As juvenile delinquents lurking around 1983, my friends and I snuck into Richard Pryor's final concert film, Here and Now. We were underage and unpolished, driven by the same hormone-laced adolescent curiosity that kept young Rich out late on the street corners in Peoria, Ill., singing to get laid and prompting his father to famously rule:
"Boy, have your ass home by 11!"
Rich didn't listen, and neither did we. We got busted by the usher, and so did Rich by his father, but none of us cared. There was more to life than schoolbooks and following orders.
Comedy makes us laugh, but humor reminds us how alive we are. Rich was a master storyteller who could have a crowd literally howling with laughter, and at the same time bring an unpretentious empathy to his performances that left little room for clever punch lines and meek self-deprecation.
He was the writer who made Blazing Saddles blaze, the intimidating host secretly censored by a five-second delay on Saturday Night Live and the Bogen County Fair peddler who sold all his balloons to a ga-ga Gonzo and Camilla in The Muppet Movie.
Most important, he offered a creative voice that had not yet been heard in the late-1960s, one that portrayed the black American experience in its hilariously unburdened entirety. He found inherent humor where previously there was disavowal, humor that someone of any heritage could understand.
Rich began by traveling the comedy circuit in the mid 1960s, spouting the average, mannered routine of a button-down, middle-class, non-threatening Negro. He got little satisfaction from this role as the expected artist, and in his autobiography Pryor Convictions he wrote:
"I only know my days of pretending to be as slick and colorless as Cosby were numbered. There was a world of junkies and winos, pool hustlers and prostitutes, women and family screaming inside my head, trying to be heard."
He walked away from performing in 1967, quite in the middle of a packed show in Las Vegas.
When he returned a year later, like Cassius Clay making that heroic leap to Ali, Rich had found the truth in himself. He had broken free of ignorance and advice to find inspiration in the voices of characters he heard and believed in. He no longer played by the rules.
To do this, Rich made a crossroads deal, that Faustian agreement with the darkness to speak with a voice of such rhythm, character and insight he seemed possessed with the unknown. He spoke staggeringly divine revelations with the devil's vulgar tongue, and that's the juice. That's also the pain, because to honestly portray the full ravishment of human experience, his eyes were permanently opened to it all-the euphoria, the deceit, the memories and costs, hating it all, taunting it, accepting it and, not least, wanting it all.
Rich's eyes never closed and, thankfully, neither did his mouth.
"The truth is gonna be funny, but it's gonna scare the shit outta folks," his most famous character, Mudbone, would say.
Rich told the truth without confessing, and if you think that's easy, try it sometime.
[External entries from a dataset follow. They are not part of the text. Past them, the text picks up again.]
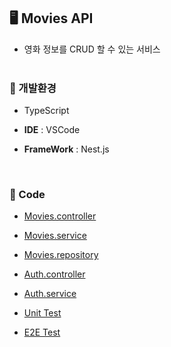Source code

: ## **🖥️**  Movies API
- 영화 정보를 CRUD 할 수 있는 서비스
  <br>  <br> 

### **📌** 개발환경

- TypeScript

- **IDE** : VSCode

- **FrameWork** : Nest.js 
<br> 

### **📌** Code
- [Movies.controller](src/movies/movies.controller.ts)
- [Movies.service](src/movies/movies.service.ts)
- [Movies.repository](src/movies/movies.repository.ts)

- [Auth.controller](src/auth/auth.controller.ts)
- [Auth.service](src/auth/auth.service.ts)

- [Unit Test](src/movies/movies.service.spec.ts)
- [E2E Test](test/app.e2e-spec.ts)
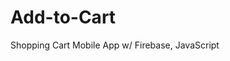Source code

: # Add-to-Cart
Shopping Cart Mobile App w/ Firebase, JavaScript

<html>
  <a href="https://add-to-cart-bhanuprakash.netlify.app/" />
</html>
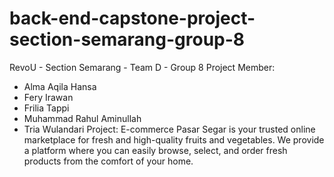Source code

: # back-end-capstone-project-section-semarang-group-8
RevoU - Section Semarang - Team D - Group 8
Project Member:
- Alma Aqila Hansa
- Fery Irawan
- Frilia Tappi
- Muhammad Rahul Aminullah
- Tria Wulandari
Project: E-commerce Pasar Segar is your trusted online marketplace for fresh and high-quality fruits and vegetables. We provide a platform where you can easily browse, select, and order fresh products from the comfort of your home.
He was a transmitter, a vibrating conduit of awareness, speaking in sonatas of feeling rather than feckless staccato observations. He played our holy fool in the most mythical sense, dangling his abundant indiscretions and uncertainties before us to recognize and claim as our own, the only things we can truly posses.
He understood what made us real and confided in us, his audience, as friends, without shame, keeping no intimacies for himself. In this way, he gained our trust, freeing our hearts from fear to laugh at the darkest of subjects-ourselves. It seems the only thing that never held him back was a reluctance to hold anything back.
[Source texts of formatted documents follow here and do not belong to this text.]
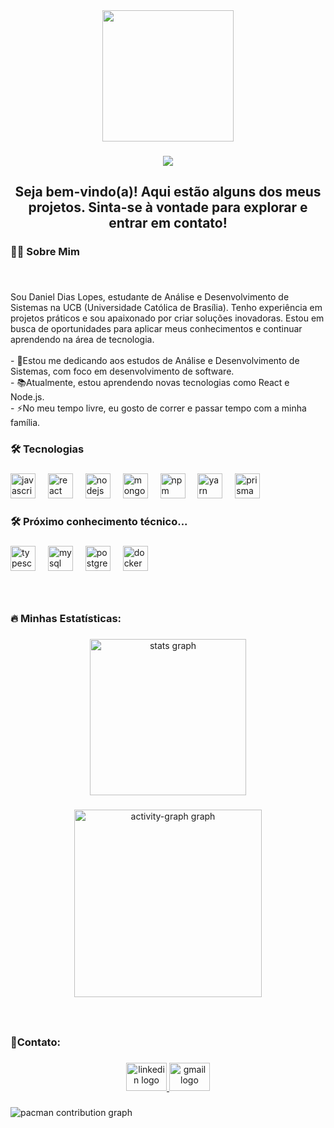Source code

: <div align="center">
  <img height="210" src="https://media4.giphy.com/media/v1.Y2lkPTc5MGI3NjExOWZzNTF4ZTB3c2F5cjRnc3NtcmFhdmh3aTI4cWhucDNmMnVpYWJzZiZlcD12MV9pbnRlcm5hbF9naWZfYnlfaWQmY3Q9Zw/Wn2xmHDrl6q4jOstyp/giphy.gif"  />
</div>

###

<div align="center">
  <img src="https://visitor-badge.laobi.icu/badge?page_id=leinadd18.leinadd18&left_color=blue&right_color=black&left_text=Total%20de%20Visualiza%C3%A7%C3%B5es:"  />
</div>

###

<h2 align="center">Seja bem-vindo(a)! Aqui estão alguns dos meus projetos. Sinta-se à vontade para explorar e entrar em contato!</h2>

###

<h3 align="left">👩‍💻 Sobre Mim</h3>

###

<br clear="both">

<p align="left">Sou Daniel Dias Lopes, estudante de Análise e Desenvolvimento de Sistemas na UCB (Universidade Católica de Brasília). Tenho experiência em projetos práticos e sou apaixonado por criar soluções inovadoras. Estou em busca de oportunidades para aplicar meus conhecimentos e continuar aprendendo na área de tecnologia.<br><br>- 🔭Estou me dedicando aos estudos de Análise e Desenvolvimento de Sistemas, com foco em desenvolvimento de software.<br>- 📚Atualmente, estou aprendendo novas tecnologias como React e Node.js.<br>- ⚡No meu tempo livre, eu gosto de correr e passar tempo com a minha família.</p>

###

<h3 align="left">🛠 Tecnologias</h3>

###

<div align="left">
  <img src="https://skillicons.dev/icons?i=js" height="40" alt="javascript logo"  />
  <img width="12" />
  <img src="https://skillicons.dev/icons?i=react" height="40" alt="react logo"  />
  <img width="12" />
  <img src="https://skillicons.dev/icons?i=nodejs" height="40" alt="nodejs logo"  />
  <img width="12" />
  <img src="https://cdn.jsdelivr.net/gh/devicons/devicon/icons/mongodb/mongodb-original.svg" height="40" alt="mongodb logo"  />
  <img width="12" />
  <img src="https://cdn.jsdelivr.net/gh/devicons/devicon/icons/npm/npm-original-wordmark.svg" height="40" alt="npm logo"  />
  <img width="12" />
  <img src="https://cdn.simpleicons.org/yarn/2C8EBB" height="40" alt="yarn logo"  />
  <img width="12" />
  <img src="https://skillicons.dev/icons?i=prisma" height="40" alt="prisma logo"  />
</div>

###

<h3 align="left">🛠 Próximo conhecimento técnico...</h3>

###

<div align="left">
  <img src="https://cdn.simpleicons.org/typescript/3178C6" height="40" alt="typescript logo"  />
  <img width="12" />
  <img src="https://skillicons.dev/icons?i=mysql" height="40" alt="mysql logo"  />
  <img width="12" />
  <img src="https://cdn.simpleicons.org/postgresql/4169E1" height="40" alt="postgresql logo"  />
  <img width="12" />
  <img src="https://cdn.simpleicons.org/docker/2496ED" height="40" alt="docker logo"  />
</div>

###

<br clear="both">

<h3 align="left">🔥 Minhas Estatísticas:</h3>

###

<div align="center">
  <img src="https://github-readme-stats.vercel.app/api?username=leinadd18&hide_title=false&hide_rank=false&show_icons=true&include_all_commits=true&count_private=true&disable_animations=false&theme=react&locale=en&hide_border=false&order=1" height="250" alt="stats graph"  />
</div>

###

<div align="center">
  <img src="https://github-readme-activity-graph.vercel.app/graph?username=leinadd18&radius=16&theme=react&area=true&order=5" height="300" alt="activity-graph graph"  />
</div>

###

<br clear="both">

<h3 align="left">📱Contato:</h3>

###

<div align="center">
  <a href="https://www.linkedin.com/in/danieldiasl/" target="_blank">
    <img src="https://raw.githubusercontent.com/maurodesouza/profile-readme-generator/master/src/assets/icons/social/linkedin/default.svg" width="65" height="45" alt="linkedin logo"  />
  </a>
  <a href="mailto:dan.dias1808@gmail.com" target="_blank">
    <img src="https://raw.githubusercontent.com/maurodesouza/profile-readme-generator/master/src/assets/icons/social/gmail/default.svg" width="65" height="45" alt="gmail logo"  />
  </a>
</div>

###

<picture>
  <source media="(prefers-color-scheme: dark)" srcset="https://raw.githubusercontent.com/leinadd18/leinadd18/output/pacman-contribution-graph-dark.svg">
  <source media="(prefers-color-scheme: light)" srcset="https://raw.githubusercontent.com/leinadd18/leinadd18/output/pacman-contribution-graph.svg">
  <img alt="pacman contribution graph" src="https://raw.githubusercontent.com/leinadd18/leinadd18/output/pacman-contribution-graph.svg">
</picture>

###
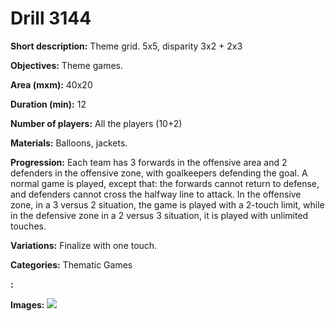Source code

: # Drill 3144

**Short description:**
Theme grid. 5x5, disparity 3x2 + 2x3

**Objectives:**
Theme games.

**Area (mxm):**
40x20

**Duration (min):**
12

**Number of players:**
All the players (10+2)

**Materials:**
Balloons, jackets.

**Progression:**
Each team has 3 forwards in the offensive area and 2 defenders in the offensive zone, with goalkeepers defending the goal. A normal game is played, except that: the forwards cannot return to defense, and defenders cannot cross the halfway line to attack. In the offensive zone, in a 3 versus 2 situation, the game is played with a 2-touch limit, while in the defensive zone in a 2 versus 3 situation, it is played with unlimited touches.

**Variations:**
Finalize with one touch.

**Categories:**
Thematic Games

**:**


**Images:**
![](https://www.coachingfutsal.com/\images\5257336c-4ffe-44ef-a34b-5431824b6593_80.png)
"The comedy gods... swoop down and touch you at different times. But when they do it's like salvation. Or deliverance. It's as close to flying as man gets," he wrote in Pryor Convictions.
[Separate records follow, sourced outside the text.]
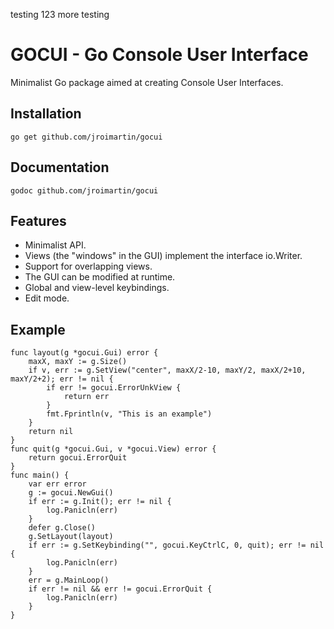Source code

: testing 123
more testing


GOCUI - Go Console User Interface
=================================

Minimalist Go package aimed at creating Console User Interfaces.

Installation
------------
	go get github.com/jroimartin/gocui

Documentation
-------------
	godoc github.com/jroimartin/gocui

Features
--------
* Minimalist API.
* Views (the "windows" in the GUI) implement the interface io.Writer.
* Support for overlapping views.
* The GUI can be modified at runtime.
* Global and view-level keybindings.
* Edit mode.

Example
-------
	func layout(g *gocui.Gui) error {
		maxX, maxY := g.Size()
		if v, err := g.SetView("center", maxX/2-10, maxY/2, maxX/2+10, maxY/2+2); err != nil {
			if err != gocui.ErrorUnkView {
				return err
			}
			fmt.Fprintln(v, "This is an example")
		}
		return nil
	}
	func quit(g *gocui.Gui, v *gocui.View) error {
		return gocui.ErrorQuit
	}
	func main() {
		var err error
		g := gocui.NewGui()
		if err := g.Init(); err != nil {
			log.Panicln(err)
		}
		defer g.Close()
		g.SetLayout(layout)
		if err := g.SetKeybinding("", gocui.KeyCtrlC, 0, quit); err != nil {
			log.Panicln(err)
		}
		err = g.MainLoop()
		if err != nil && err != gocui.ErrorQuit {
			log.Panicln(err)
		}
	}
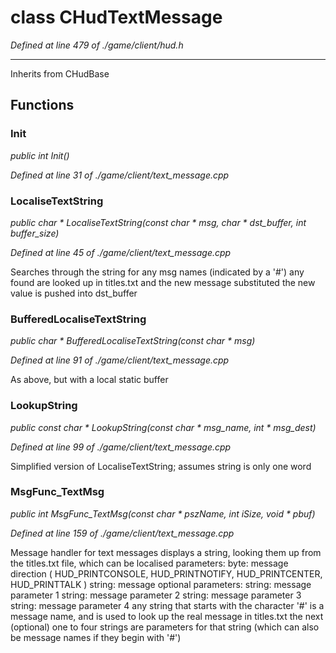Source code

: # class CHudTextMessage

*Defined at line 479 of ./game/client/hud.h*

-----------------------------------------------------



Inherits from CHudBase



## Functions

### Init

*public int Init()*

*Defined at line 31 of ./game/client/text_message.cpp*

### LocaliseTextString

*public char * LocaliseTextString(const char * msg, char * dst_buffer, int buffer_size)*

*Defined at line 45 of ./game/client/text_message.cpp*

 Searches through the string for any msg names (indicated by a '#') any found are looked up in titles.txt and the new message substituted the new value is pushed into dst_buffer

### BufferedLocaliseTextString

*public char * BufferedLocaliseTextString(const char * msg)*

*Defined at line 91 of ./game/client/text_message.cpp*

 As above, but with a local static buffer

### LookupString

*public const char * LookupString(const char * msg_name, int * msg_dest)*

*Defined at line 99 of ./game/client/text_message.cpp*

 Simplified version of LocaliseTextString;  assumes string is only one word

### MsgFunc_TextMsg

*public int MsgFunc_TextMsg(const char * pszName, int iSize, void * pbuf)*

*Defined at line 159 of ./game/client/text_message.cpp*

 Message handler for text messages displays a string, looking them up from the titles.txt file, which can be localised parameters:   byte:   message direction  ( HUD_PRINTCONSOLE, HUD_PRINTNOTIFY, HUD_PRINTCENTER, HUD_PRINTTALK )   string: message optional parameters:   string: message parameter 1   string: message parameter 2   string: message parameter 3   string: message parameter 4 any string that starts with the character '#' is a message name, and is used to look up the real message in titles.txt the next (optional) one to four strings are parameters for that string (which can also be message names if they begin with '#')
For an hour or so at a time, Rich gave us wings-and a solid, connected identity as human beings, flawed and fucking beautiful. One minute he's rapping about freebasing coke and the next he's a black American visiting Africa for the first time, finding the funk and the flight in both subjects. That's the transcendence of true art.
Mark Twain birthed American humor, and H.L. Mencken educated it, but Richard Pryor stripped it of its gospel and gave it a soul. His death was no surprise, but it reminds us how much this country needs to step back and laugh at itself. There is no one to fill his shoes, although many try them on for size, then trip over the untied laces of his influence.
While he was here, Rich prodded, suggested, created desire and delivered, but he never forced anything on us. Instead we sought him out for his magic gift, as he once did, playing that midnight fool from Peoria, ignoring his father's rules, and staying out late to meet the devil for some juice at the crossroads.
Sleep well, Rich-you finally got your ass home by 11.Don't waste your time on anything less than the recorded box set ...And It's Deep Too from Warner/Rhino and Pryor Convictions, his autobiography.